Through redistricting, lawmakers are able to move political boundaries around to fit their needs, lumping supporters into their own districts and cutting out opponents. This has the effect of cutting voters out of the process, because the election’s outcome has been pre-determined by sophisticated manipulation of district lines.

Redistricting is so powerful that Texas Speaker Pete Laney has humorously credited it with doing something he “was never able to do as Speaker and that was organize the Democrats.” And for good reason: after the legislature passed the redistricting plan Laney was referring to, Congressional Democrats’ 17-15 majority quickly evaporated, becoming a 21-11 Republican majority.

Of course, none of this is currently unconstitutional or illegal. Aside from a federal ban on redistricting according to race and some state requirements regarding dividing communities, there are actually quite few prohibitions on how to conduct redistricting in Texas. A simple majority in the state legislature, instead, is allowed to draw up and pass maps in the same way they would pass any other bill.

The result is costly, both for taxpayers and for democracy. As of April 2012, the state had spent nearly $1.5 million in legal costs related to the most recent redistricting. The taxpayer tab has certainly risen significantly since then.

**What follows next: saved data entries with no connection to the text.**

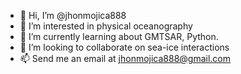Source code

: - 👋 Hi, I’m @jhonmojica888
- 👀 I’m interested in physical oceanography
- 🌱 I’m currently learning about GMTSAR, Python.
- 💞️ I’m looking to collaborate on sea-ice interactions
- 📫 Send me an email at jhonmojica888@gmail.com

<!---
jhonmojica888/jhonmojica888 is a ✨ special ✨ repository because its `README.md` (this file) appears on your GitHub profile.
You can click the Preview link to take a look at your changes.
--->
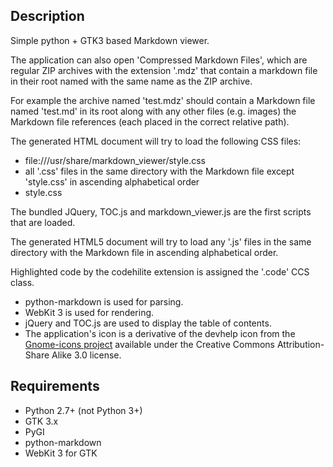 Description
-----------

Simple python + GTK3 based Markdown viewer.

The application can also open 'Compressed Markdown Files', which are regular ZIP 
archives with the extension '.mdz' that contain a markdown file in their root
 named with the same name as the ZIP archive. 
 
For example the archive named 'test.mdz' should contain a Markdown file named
'test.md' in its root along with any other files (e.g. images) the Markdown file 
references (each placed in the correct relative path).

The generated HTML document will try to load the following CSS files:

- file:///usr/share/markdown_viewer/style.css
- all '.css' files in the same directory with the Markdown file except 'style.css' 
  in ascending alphabetical order
- style.css

The bundled JQuery, TOC.js and markdown_viewer.js  are the first scripts that are loaded.

The generated HTML5 document will try to load any '.js' files in the same 
directory with the Markdown file in ascending alphabetical order.


Highlighted code by the codehilite extension is assigned the '.code' CCS class.

* python-markdown is used for parsing.
* WebKit 3 is used for rendering.
* jQuery and TOC.js are used to display the table of contents.
* The application's icon is a derivative of the devhelp icon from the [Gnome-icons project](https://github.com/gnome-design-team/gnome-icons) available under the Creative Commons Attribution-Share Alike 3.0 license.

Requirements
------------

* Python 2.7+ (not Python 3+)
* GTK 3.x
* PyGI
* python-markdown
* WebKit 3 for GTK

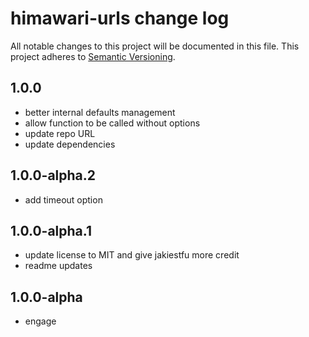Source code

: # himawari-urls change log

All notable changes to this project will be documented in this file.
This project adheres to [Semantic Versioning](http://semver.org/).

## 1.0.0
* better internal defaults management
* allow function to be called without options
* update repo URL
* update dependencies

## 1.0.0-alpha.2
* add timeout option

## 1.0.0-alpha.1
* update license to MIT and give jakiestfu more credit
* readme updates

## 1.0.0-alpha
* engage
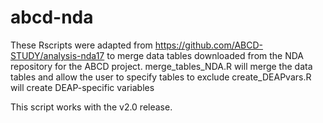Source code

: # abcd-nda
These Rscripts were adapted from https://github.com/ABCD-STUDY/analysis-nda17 to merge data tables downloaded from the NDA repository for the ABCD project. 
merge_tables_NDA.R will merge the data tables and allow the user to specify tables to exclude
create_DEAPvars.R will create DEAP-specific variables

This script works with the v2.0 release.
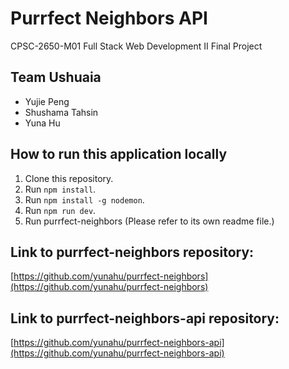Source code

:# Purrfect Neighbors API

CPSC-2650-M01 Full Stack Web Development II Final Project

## Team Ushuaia

- Yujie Peng
- Shushama Tahsin
- Yuna Hu

## How to run this application locally

1. Clone this repository.
2. Run `npm install`.
3. Run `npm install -g nodemon`.
4. Run `npm run dev`.
5. Run purrfect-neighbors (Please refer to its own readme file.)

## Link to purrfect-neighbors repository:

[https://github.com/yunahu/purrfect-neighbors](https://github.com/yunahu/purrfect-neighbors)

## Link to purrfect-neighbors-api repository:

[https://github.com/yunahu/purrfect-neighbors-api](https://github.com/yunahu/purrfect-neighbors-api)
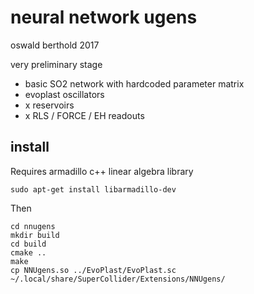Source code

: 
# neural network ugens

oswald berthold 2017

very preliminary stage

 - basic SO2 network with hardcoded parameter matrix
 - evoplast oscillators
 - x reservoirs
 - x RLS / FORCE / EH readouts

## install

Requires armadillo c++ linear algebra library

    sudo apt-get install libarmadillo-dev

Then 

    cd nnugens
    mkdir build
    cd build
    cmake ..
    make
    cp NNUgens.so ../EvoPlast/EvoPlast.sc ~/.local/share/SuperCollider/Extensions/NNUgens/
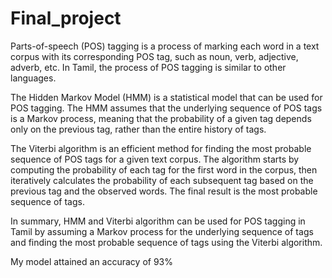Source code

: # Final_project

Parts-of-speech (POS) tagging is a process of marking each word in a text corpus with its corresponding POS tag, such as noun, verb, adjective, adverb, etc. In Tamil, the process of POS tagging is similar to other languages.

The Hidden Markov Model (HMM) is a statistical model that can be used for POS tagging. The HMM assumes that the underlying sequence of POS tags is a Markov process, meaning that the probability of a given tag depends only on the previous tag, rather than the entire history of tags.

The Viterbi algorithm is an efficient method for finding the most probable sequence of POS tags for a given text corpus. The algorithm starts by computing the probability of each tag for the first word in the corpus, then iteratively calculates the probability of each subsequent tag based on the previous tag and the observed words. The final result is the most probable sequence of tags.

In summary, HMM and Viterbi algorithm can be used for POS tagging in Tamil by assuming a Markov process for the underlying sequence of tags and finding the most probable sequence of tags using the Viterbi algorithm.

My model attained an accuracy of 93%
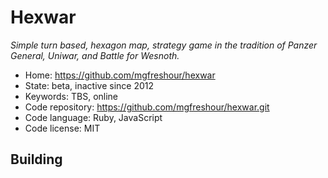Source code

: # Hexwar

_Simple turn based, hexagon map, strategy game in the tradition of Panzer General, Uniwar, and Battle for Wesnoth._

- Home: https://github.com/mgfreshour/hexwar
- State: beta, inactive since 2012
- Keywords: TBS, online
- Code repository: https://github.com/mgfreshour/hexwar.git
- Code language: Ruby, JavaScript
- Code license: MIT

## Building

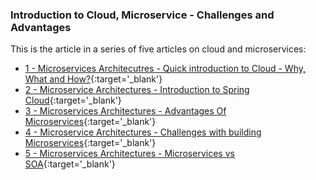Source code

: ### Introduction to Cloud, Microservice - Challenges and Advantages

This is the article in a series of five articles on cloud and microservices:
- [1 - Microservices Architecutres - Quick introduction to Cloud - Why, What and How?](/blog/introduction-to-cloud){:target='_blank'}
- [2 - Microservice Architectures - Introduction to Spring Cloud](/blog/introduction-to-spring-cloud){:target='_blank'}
- [3 - Microservices Architectures - Advantages Of Microservices](/blog/microservice-architectures-advantages-of-microservices){:target='_blank'}
- [4 - Microservice Architectures - Challenges with building Microservices](/blog/microservice-architectures-challenges-with-microservices){:target='_blank'}
- [5 - Microservices Architectures - Microservices vs SOA](/blog/microservice-architectures-soa-vs-microservices){:target='_blank'}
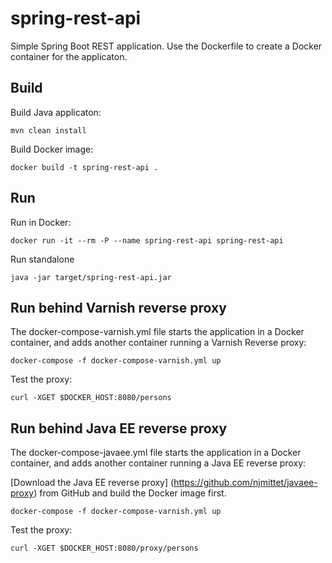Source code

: spring-rest-api
==============

Simple Spring Boot REST application. Use the Dockerfile to create a Docker container for the applicaton.

Build
-----

Build Java applicaton:

    mvn clean install

Build Docker image: 

    docker build -t spring-rest-api .

Run
---

Run in Docker:

    docker run -it --rm -P --name spring-rest-api spring-rest-api

Run standalone
    
    java -jar target/spring-rest-api.jar

Run behind Varnish reverse proxy
--------------------------------

The docker-compose-varnish.yml file starts the application in a Docker container, and adds another container running a Varnish Reverse proxy:

    docker-compose -f docker-compose-varnish.yml up

Test the proxy:

    curl -XGET $DOCKER_HOST:8080/persons

Run behind Java EE reverse proxy
--------------------------------

The docker-compose-javaee.yml file starts the application in a Docker container, and adds another container running a Java EE reverse proxy:

[Download the Java EE reverse proxy] (https://github.com/njmittet/javaee-proxy) from GitHub and build the Docker image first.

    docker-compose -f docker-compose-varnish.yml up

Test the proxy:

    curl -XGET $DOCKER_HOST:8080/proxy/persons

Additionally, redistricting legislative seats in a way that completely insulates lawmakers from a general election challenge has disturbing political consequences. Most obviously, these types of redistricting plans subvert the principles of democracy and accountability by allowing lawmakers to choose their constituents.

It also contributes to political polarization by shifting lawmakers’ focus from non-competitive general elections to primary elections in which they must often go to political extremes to fend off challengers. Keep in mind that turnout in primary elections is often low, allowing a small number of voters outsized influence over public policy. The 2010 election saw some of the highest turnout in recent Texas history – but even then, only about 17 percent of registered voters actually showed up at the polls.

Non-competitive general elections also depress voter turnout, because voters feel (rightly) that the election has already been decided by the primary election. Texas currently ranks 48th in the nation in voter turnout.

The guiding principles for redistricting reform are fairly straightforward: minimize the opportunities for political shenanigans, check majority control and clearly define in law what constitutes an acceptable redistricting plan.

This can be done in a number of ways, taking cues from redistricting systems in other states. For instance, it could take the form of a redistricting commission composed of eight legislators – four from each chamber, evenly divided among Republicans and Democrats chosen by their respective caucus chairs.

The commission could draw up a redistricting plan in accordance with specific requirements that regulate (in a measurable way) if a district is compact and contiguous. After that, they would submit the plan, via a majority vote, to the full legislature, which would have the opportunity to approve or reject the plans without amendment. Finally, if the commission or the legislature were unable to agree on a plan, the Texas Supreme Court would draw interim maps to use until the commission and the legislature completed a plan.

Redistricting reform in Texas is not unprecedented. After the legislature failed to pass redistricting plans in the 1930s and 1940s, voters approved a constitutional amendment creating the Legislative Redistricting Board. This board is tasked with stepping in and drawing up its own redistricting plan if the legislature fails to do, providing lawmakers with the incentive to pass redistricting plans on their own.

Although the Legislative Redistricting Board shares certain characteristics with the type of redistricting commission discussed earlier, it does not meet current reform needs. The party in power easily controls the board, rather than providing for a check on majority dominance. The board does not need legislative approval of its redistricting plan. And there are still no clearly defined measures to judge whether a redistricting map is acceptable.

Still, the existence of the Legislative Redistricting Board demonstrates that redistricting reform, though difficult, is not impossible. Texans have taken significant steps in the past to fix glaring problems with their redistricting system. They should do so again.